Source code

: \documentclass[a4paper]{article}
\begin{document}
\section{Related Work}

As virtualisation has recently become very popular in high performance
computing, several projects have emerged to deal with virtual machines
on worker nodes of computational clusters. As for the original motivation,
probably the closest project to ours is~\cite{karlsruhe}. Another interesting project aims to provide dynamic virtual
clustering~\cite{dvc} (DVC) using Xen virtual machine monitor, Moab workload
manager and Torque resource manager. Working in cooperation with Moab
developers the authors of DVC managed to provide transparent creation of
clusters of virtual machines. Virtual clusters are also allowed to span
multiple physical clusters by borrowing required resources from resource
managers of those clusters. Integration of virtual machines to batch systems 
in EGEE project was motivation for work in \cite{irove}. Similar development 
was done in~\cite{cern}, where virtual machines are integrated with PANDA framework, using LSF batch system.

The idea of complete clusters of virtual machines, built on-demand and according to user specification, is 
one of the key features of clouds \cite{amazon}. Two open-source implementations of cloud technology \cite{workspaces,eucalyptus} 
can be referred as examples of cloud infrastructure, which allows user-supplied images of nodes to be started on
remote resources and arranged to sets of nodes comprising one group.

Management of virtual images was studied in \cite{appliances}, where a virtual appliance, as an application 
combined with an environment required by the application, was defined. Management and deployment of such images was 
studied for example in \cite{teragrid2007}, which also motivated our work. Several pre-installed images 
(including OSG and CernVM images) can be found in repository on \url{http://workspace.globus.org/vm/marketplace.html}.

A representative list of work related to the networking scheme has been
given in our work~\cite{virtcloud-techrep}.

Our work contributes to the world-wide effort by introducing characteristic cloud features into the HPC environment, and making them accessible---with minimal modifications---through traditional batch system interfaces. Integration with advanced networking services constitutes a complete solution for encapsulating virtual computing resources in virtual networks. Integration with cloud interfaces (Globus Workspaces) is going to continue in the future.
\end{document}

* * *

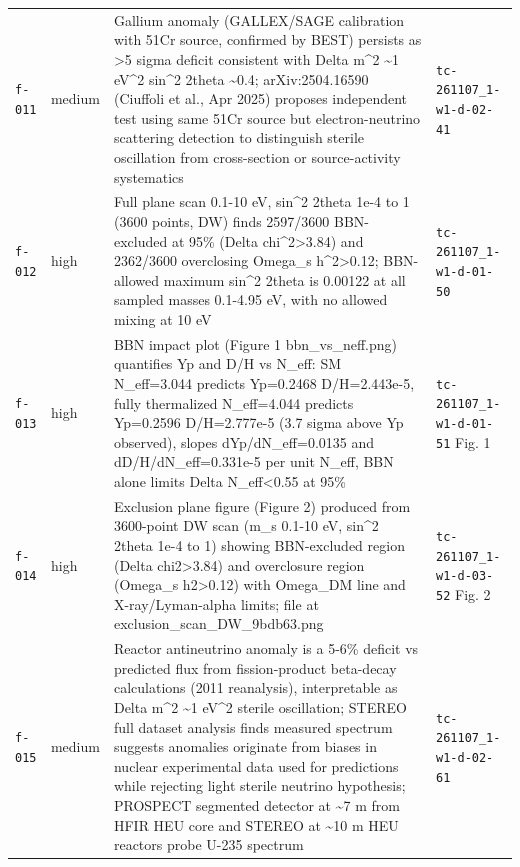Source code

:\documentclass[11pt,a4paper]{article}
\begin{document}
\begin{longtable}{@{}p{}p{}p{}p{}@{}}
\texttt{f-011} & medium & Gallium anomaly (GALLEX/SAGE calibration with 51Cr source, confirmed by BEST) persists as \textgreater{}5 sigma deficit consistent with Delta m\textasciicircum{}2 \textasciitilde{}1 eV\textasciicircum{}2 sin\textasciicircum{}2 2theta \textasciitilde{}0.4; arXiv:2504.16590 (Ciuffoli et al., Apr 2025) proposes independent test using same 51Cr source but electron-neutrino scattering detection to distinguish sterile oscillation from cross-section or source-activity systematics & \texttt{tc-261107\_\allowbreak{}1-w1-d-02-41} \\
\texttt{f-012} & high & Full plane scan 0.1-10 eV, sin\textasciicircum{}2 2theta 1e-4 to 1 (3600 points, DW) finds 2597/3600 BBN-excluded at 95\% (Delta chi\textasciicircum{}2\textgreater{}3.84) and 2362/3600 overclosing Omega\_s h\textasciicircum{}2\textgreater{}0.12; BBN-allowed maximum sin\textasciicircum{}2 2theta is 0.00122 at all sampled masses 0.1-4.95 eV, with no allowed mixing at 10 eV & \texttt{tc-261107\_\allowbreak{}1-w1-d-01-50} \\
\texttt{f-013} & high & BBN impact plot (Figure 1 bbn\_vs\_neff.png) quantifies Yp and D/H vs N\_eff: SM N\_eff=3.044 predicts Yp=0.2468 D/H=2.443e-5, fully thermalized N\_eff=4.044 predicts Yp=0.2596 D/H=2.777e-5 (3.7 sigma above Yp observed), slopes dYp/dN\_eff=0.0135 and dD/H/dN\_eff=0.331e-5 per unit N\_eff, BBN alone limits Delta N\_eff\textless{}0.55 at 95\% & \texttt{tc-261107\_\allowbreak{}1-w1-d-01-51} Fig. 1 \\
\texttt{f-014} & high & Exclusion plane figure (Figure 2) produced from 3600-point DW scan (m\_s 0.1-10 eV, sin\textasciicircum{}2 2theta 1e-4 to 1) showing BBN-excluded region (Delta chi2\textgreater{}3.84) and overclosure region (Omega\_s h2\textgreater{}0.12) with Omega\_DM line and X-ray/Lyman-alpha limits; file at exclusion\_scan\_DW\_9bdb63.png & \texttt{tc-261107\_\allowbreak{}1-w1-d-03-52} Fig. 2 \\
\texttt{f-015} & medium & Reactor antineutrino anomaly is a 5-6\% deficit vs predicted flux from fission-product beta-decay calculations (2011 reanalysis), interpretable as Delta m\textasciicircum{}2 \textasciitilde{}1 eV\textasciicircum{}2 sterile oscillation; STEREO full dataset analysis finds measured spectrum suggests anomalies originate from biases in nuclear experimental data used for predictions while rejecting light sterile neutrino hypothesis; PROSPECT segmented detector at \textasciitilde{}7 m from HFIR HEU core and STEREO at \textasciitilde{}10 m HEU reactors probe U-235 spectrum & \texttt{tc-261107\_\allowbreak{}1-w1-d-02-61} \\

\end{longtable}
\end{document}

---

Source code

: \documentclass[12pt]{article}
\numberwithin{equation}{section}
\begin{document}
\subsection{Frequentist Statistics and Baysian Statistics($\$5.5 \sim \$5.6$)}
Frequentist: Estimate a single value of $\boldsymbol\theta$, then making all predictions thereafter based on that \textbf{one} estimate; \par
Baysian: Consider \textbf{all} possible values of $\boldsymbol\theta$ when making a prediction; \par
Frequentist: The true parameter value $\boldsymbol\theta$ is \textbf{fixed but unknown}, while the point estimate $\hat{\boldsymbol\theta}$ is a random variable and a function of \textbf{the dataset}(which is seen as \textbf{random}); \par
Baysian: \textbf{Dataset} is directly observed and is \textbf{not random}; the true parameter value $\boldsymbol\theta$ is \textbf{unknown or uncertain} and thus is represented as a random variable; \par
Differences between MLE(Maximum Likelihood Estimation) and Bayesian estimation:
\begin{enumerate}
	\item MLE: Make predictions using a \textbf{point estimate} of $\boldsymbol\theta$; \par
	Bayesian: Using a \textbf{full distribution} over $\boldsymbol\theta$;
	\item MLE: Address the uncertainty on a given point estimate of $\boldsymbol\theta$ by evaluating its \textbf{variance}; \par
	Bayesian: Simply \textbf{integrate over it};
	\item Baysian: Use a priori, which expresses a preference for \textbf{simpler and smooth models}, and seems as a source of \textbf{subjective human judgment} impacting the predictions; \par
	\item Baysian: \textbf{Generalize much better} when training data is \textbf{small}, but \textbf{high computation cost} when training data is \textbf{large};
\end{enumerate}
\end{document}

■ ACTIVITY: Return all lines from the data above with "Integration" in them.

■ TASK ANSWER:
managers of those clusters. Integration of virtual machines to batch systems 
Our work contributes to the world-wide effort by introducing characteristic cloud features into the HPC environment, and making them accessible---with minimal modifications---through traditional batch system interfaces. Integration with advanced networking services constitutes a complete solution for encapsulating virtual computing resources in virtual networks. Integration with cloud interfaces (Globus Workspaces) is going to continue in the future.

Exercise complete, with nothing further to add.